Stat Trek

Teach yourself statistics

Stat Trek

Teach yourself statistics

How to Choose Between Normal and t Distribution

Choosing between a normal distribution and a t distribution for statistical analysis depends on the nature of the data. Factors to consider include the type of statistic (e.g., proportion, sample mean), sample size, and knowledge of population variance. By following these guidelines, you can select the appropriate distribution for your analysis.

When to Use the Normal Distribution

The normal distribution can be used for statistical analysis of sample proportions and sample means. However, certain conditions need to be met. Here's when it is safe to use the normal distribution.

Sample Proportions

Use the normal distribution with a sample proportion when all of the following conditions are true:

  • Population size (N) is at least 10 times sample size (n).
  • The sampling method is simple random sampling.
  • n * p ≥ 10, where p is the sample proportion.
  • n * (1 - p) ≥ 10.

Note: When the sample proportion p equals 0.5, the last two conditions require that at least 20 observations be sampled from a population for the sampling distribution to be approximatley normal. When the sample proportion p is more extreme than 0.5, more observations are required.

Sample Means

Use the normal distribution with a sample mean when both of the following conditions are true:

  • Sample size is large. When the sample size is large (n ≥ 30), the central limit theorem ensures the sampling distribution of a mean is approximately normal, even if the population distribution is not.
  • Population variance is known.
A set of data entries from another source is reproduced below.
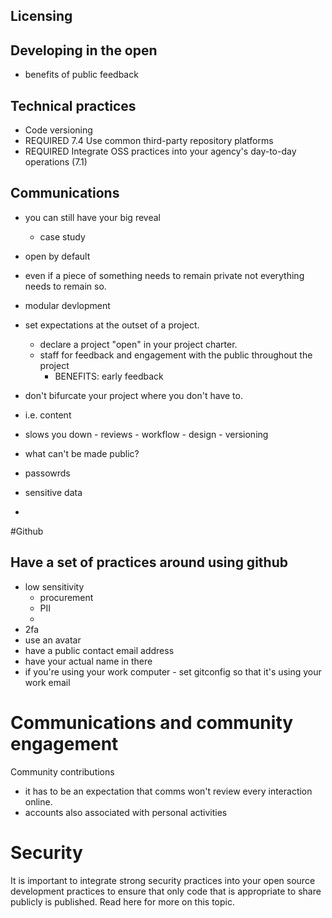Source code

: 

## Licensing


## Developing in the open 

- benefits of public feedback


## Technical practices
  - Code versioning
  - REQUIRED 7.4 Use common third-party repository platforms 
  - REQUIRED Integrate OSS practices into your agency's day-to-day operations (7.1)




## Communications
- you can still have your big reveal
  - case study




- open by default
 - even if a piece of something needs to remain private not everything needs to remain so.
  - modular devlopment
  - set expectations at the outset of a project.
    - declare a project "open" in your project charter.
    - staff for feedback and engagement with the public throughout the project
      - BENEFITS: early feedback
  - don't bifurcate your project where you don't have to.
   - i.e. content
   - slows you down
    - reviews
    - workflow
    - design
    - versioning
- what can't be made public?
 - passowrds
 - sensitive data
 - 





  #Github
## Have a set of practices around using github
- low sensitivity
  - procurement 
  - PII
  - 
- 2fa
- use an avatar
- have a public contact email address
- have your actual name in there
- if you're using your work computer - set gitconfig so that it's using your work email


# Communications and community engagement
Community contributions
- it has to be an expectation that comms won't review every interaction online.
- accounts also associated with personal activities

# Security
It is important to integrate strong security practices into your open source development practices to ensure that only code that is appropriate to share publicly is published.  Read here for more on this topic.
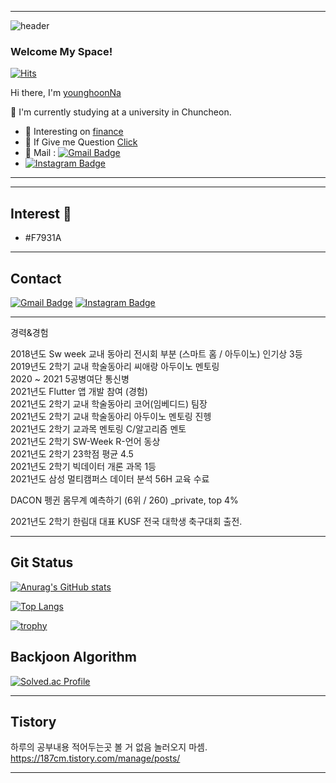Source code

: 
---

![header](https://capsule-render.vercel.app/api?type=slice&color=FFD159&text=🐤🐥🐣&fontAlign=70)

### Welcome My Space!

[![Hits](https://hits.seeyoufarm.com/api/count/incr/badge.svg?url=https%3A%2F%2Fgithub.com%2FyounghoonNa&count_bg=%231EE3E9&title_bg=%23000000&icon=github.svg&icon_color=%23FFFFFF&title=Hi%2C+There%21&edge_flat=false)](https://hits.seeyoufarm.com)

Hi there, I'm [younghoonNa](https://github.com/younghoonNa)
<!-- a Repulic of korea  -->
:school: I'm currently studying at a university in Chuncheon.


- 🌱 Interesting on [finance](https://github.com/younghoonNa/Bitcoin-Prediction-with-LSTM-Svm-Prophet-..ect-) 
- 💬 If Give me Question [Click](https://github.com/younghoonNa/younghoonNa/issues) 
- :e-mail: Mail : [![Gmail Badge](https://img.shields.io/badge/Gmail-d14836?style=flat-square&logo=Gmail&logoColor=white&link=mailto:nayounghoon0223@gmail.com)](mailto:nayounghoon0223@gmail.com)
-  [![Instagram Badge](https://img.shields.io/badge/-Instagram-dd2a7b?style=flat-square&logo=instagram&logoColor=white&link=https://www.instagram.com/187._.yh/)](https://www.instagram.com/187._.yh/) 

---



---

## Interest 👀
- #F7931A

---

## Contact

[![Gmail Badge](https://img.shields.io/badge/Gmail-d14836?style=flat-square&logo=Gmail&logoColor=white&link=mailto:nayounghoon0223@gmail.com)](mailto:nayounghoon0223@gmail.com) [![Instagram Badge](https://img.shields.io/badge/-Instagram-dd2a7b?style=flat-square&logo=instagram&logoColor=white&link=https://www.instagram.com/187._.yh/)](https://www.instagram.com/187._.yh/) 





---

경력&경험

2018년도 Sw week 교내 동아리 전시회 부분 (스마트 홈 / 아두이노) 인기상 3등 <br>
2019년도 2학기 교내 학술동아리 씨애랑 아두이노 멘토링 <br>
2020 ~ 2021 5공병여단 통신병<br>
2021년도 Flutter 앱 개발 참여 (경험) <br>
2021년도 2학기 교내 학술동아리 코어(임베디드) 팀장 <br>
2021년도 2학기 교내 학술동아리 아두이노 멘토링 진헹 <br>
2021년도 2학기 교과목 멘토링 C/알고리즘 멘토 <br>
2021년도 2학기 SW-Week R-언어 동상 <br>
2021년도 2학기 23학점 평균 4.5 <br>
2021년도 2학기 빅데이터 개론 과목 1등 <br>
2021년도 삼성 멀티캠퍼스 데이터 분석 56H 교육 수료 <br>

DACON 펭귄 몸무계 예측하기 (6위 / 260) _private, top 4% <br>

2021년도 2학기 한림대 대표 KUSF 전국 대학생 축구대회 출전. <br>

---

## Git Status

[![Anurag's GitHub stats](https://github-readme-stats.vercel.app/api?username=younghoonNa&show_icons=true&theme=react)](https://github.com/younghoonNa/github-readme-stats)

[![Top Langs](https://github-readme-stats.vercel.app/api/top-langs/?username=younghoonNa&layout=compact)](https://github.com/younghoonNa/github-readme-stats)

[![trophy](https://github-profile-trophy.vercel.app/?username=younghoonNa&theme=flat&column=7)](https://github.com/younghoonNa/github-profile-trophy)


## Backjoon Algorithm
[![Solved.ac Profile](http://mazassumnida.wtf/api/v2/generate_badge?boj=yh07282828)](https://solved.ac/yh07282828/)

<!---
younghoonNa/younghoonNa is a ✨ special ✨ repository because its `README.md` (this file) appears on your GitHub profile.
You can click the Preview link to take a look at your changes.
--->

---

## Tistory

하루의 공부내용 적어두는곳 볼 거 없음 놀러오지 마셈. <br>
https://187cm.tistory.com/manage/posts/

---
If the population variance (σ) is known and sample size is large, the test statistic follows a normal distribution.

When to Use the t Distribution

Use the t distribution with a sample mean when any of the following conditions are true:

  • The population distribution is normal.
  • The sample size is at least 15; and the sample has no outliers and exhibits no skewness.
  • The sample size is at least 30; and the sample has little skewness and no outliers.
  • The sample size is greater than 30.

The t distribution has two advantages over the normal distribution.

  • When sample size is small (n < 30), the distribution of the sample mean is not well approximated by the normal distribution. The t distribution more accurately represents the distribution of the mean.
  • If the population variance is unknown and you are estimating it using the sample standard deviation (s), the sample mean follows a t distribution - not a normal distribution.

If you use the t distribution, you will have to specify degrees of freedom. Guidelines for calculating degrees of freedom are described at https://stattrek.com/statistics/degrees-of-freedom.

Other Considerations

When the population distribution is not heavily skewed and does not have outliers, the t distribution is often the safest choice.

  • Robustness. If the sample size is large, the normal and t distributions give nearly identical results, so the choice between them becomes less critical.
  • Software defaults. Some statistical software tools automatically choose the t distribution when the population variance is unknown, regardless of sample size.

If the population is characterized by heavy skewness and/or extreme outliers, a larger sample size will be needed to ensure that the sampling distribution of the mean is approximately normal. Lacking sufficient sample, consider alternative methods of analysis (e.g., non-parametric tests, transformations of the data).